Microsoft is creating the ultimate mobile music service

Microsoft confirmed that Windows Phone 7 devices, like the last couple generations of Zune players, will be able to sync music, video, and large images with a user's PC over a wireless home network--no sync cable required. Wireless sync is one of my favorite features of the much-maligned Zune.

Microsoft also has an online service called Windows Phone Live that will provide backup for photos, notes, and other information. This service is similar to MyPhone for Windows Mobile 6.5, but will use Microsoft's SkyDrive service (registration required), which offers 25GB of free online storage and is rapidly becoming a very interesting part of Microsoft's arsenal. (SkyDrive also provides a way to send very large virtual attachments through the recently revamped Hotmail, and is the main entry point and storage space for Microsoft's Office Web Apps.)

Microsoft is ready to compete with other cloud-based music services.

Zune Pass is available to users who want a subscription service, which lets you pay a monthly fee for unlimited streams from a catalog of millions. The company hasn't officially said that Zune Pass will be available on Phone 7 devices. However I fully expect to see it on the device.

For users who want to store their personal music collections in their own online music locker, then stream or download it to their mobile device, Microsoft could add music to the type of material that can be synced with SkyDrive. The easiest way would be to add an option to the Zune PC software that would let users upload their libraries to SkyDrive, then update Phone 7 to enable streaming or downloading from that service. Windows Live ID (formerly Passport) would make the experience relatively seamless--just sign in once from Zune, SkyDrive, or Phone 7, and Microsoft would be able to associate your music in the cloud with all the devices you have.
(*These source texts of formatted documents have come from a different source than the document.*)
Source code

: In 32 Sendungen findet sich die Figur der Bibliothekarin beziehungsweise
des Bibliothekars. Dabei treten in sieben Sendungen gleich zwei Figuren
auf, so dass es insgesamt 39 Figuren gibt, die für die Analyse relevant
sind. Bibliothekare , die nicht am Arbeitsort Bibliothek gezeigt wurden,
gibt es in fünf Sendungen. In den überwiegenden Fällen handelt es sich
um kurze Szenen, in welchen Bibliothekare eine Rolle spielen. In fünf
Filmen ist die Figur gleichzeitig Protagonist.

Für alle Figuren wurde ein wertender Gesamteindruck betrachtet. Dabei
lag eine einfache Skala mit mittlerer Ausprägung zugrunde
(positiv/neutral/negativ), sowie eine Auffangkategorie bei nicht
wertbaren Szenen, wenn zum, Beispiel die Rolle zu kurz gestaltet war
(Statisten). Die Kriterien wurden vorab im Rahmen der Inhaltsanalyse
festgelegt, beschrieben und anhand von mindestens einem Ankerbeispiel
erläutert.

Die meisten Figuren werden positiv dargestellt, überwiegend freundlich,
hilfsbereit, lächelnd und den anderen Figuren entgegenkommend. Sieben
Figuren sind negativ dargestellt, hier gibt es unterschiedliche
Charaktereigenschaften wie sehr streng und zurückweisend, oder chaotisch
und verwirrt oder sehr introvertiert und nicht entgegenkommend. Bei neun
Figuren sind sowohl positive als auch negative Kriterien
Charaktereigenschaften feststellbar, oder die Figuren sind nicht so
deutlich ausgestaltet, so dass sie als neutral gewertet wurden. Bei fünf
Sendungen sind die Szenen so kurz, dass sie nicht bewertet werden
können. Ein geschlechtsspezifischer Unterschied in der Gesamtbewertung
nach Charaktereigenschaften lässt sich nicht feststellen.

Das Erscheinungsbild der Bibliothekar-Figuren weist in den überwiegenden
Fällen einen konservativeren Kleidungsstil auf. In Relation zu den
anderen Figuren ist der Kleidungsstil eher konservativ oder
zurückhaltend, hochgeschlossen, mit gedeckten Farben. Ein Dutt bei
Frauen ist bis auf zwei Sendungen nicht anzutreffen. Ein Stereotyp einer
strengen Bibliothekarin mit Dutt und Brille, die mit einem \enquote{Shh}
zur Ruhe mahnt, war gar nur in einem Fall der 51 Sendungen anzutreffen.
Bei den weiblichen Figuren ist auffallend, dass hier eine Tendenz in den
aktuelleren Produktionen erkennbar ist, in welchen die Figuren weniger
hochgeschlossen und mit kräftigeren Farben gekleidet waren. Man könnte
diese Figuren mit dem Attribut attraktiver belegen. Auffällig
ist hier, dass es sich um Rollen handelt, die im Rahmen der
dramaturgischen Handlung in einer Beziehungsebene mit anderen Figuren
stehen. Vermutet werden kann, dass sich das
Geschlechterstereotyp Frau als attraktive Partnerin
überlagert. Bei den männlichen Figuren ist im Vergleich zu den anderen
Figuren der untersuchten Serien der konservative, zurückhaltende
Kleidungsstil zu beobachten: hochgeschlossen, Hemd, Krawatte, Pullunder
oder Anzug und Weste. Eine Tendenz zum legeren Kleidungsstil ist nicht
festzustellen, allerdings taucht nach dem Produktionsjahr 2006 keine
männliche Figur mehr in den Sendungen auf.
The third option would be streaming directly from a PC over the Internet to a phone with no intermediary service--like Simplify Media offered before being bought by Google. Here, Microsoft could use the technology from the Remote Media Streaming feature of Windows 7, which lets you stream music and video from your Windows 7 PC's library to any other Windows 7 PC, again using Windows Live ID for authentication. Microsoft would simply put a Remote Media Streaming option into the Zune client software (it's in the Windows Media Player today), then make sure that Phone 7 could connect to it. Bonus: this might be a Windows 7 feature only, spurring upgrades to the new OS.
Many users of Apple's iTunes have already said that they'd be willing to pay for a cloud-based music service from Apple. Imagine if Microsoft launched a similar set of services for free. Surely that would get Apple fans talking, if not switching.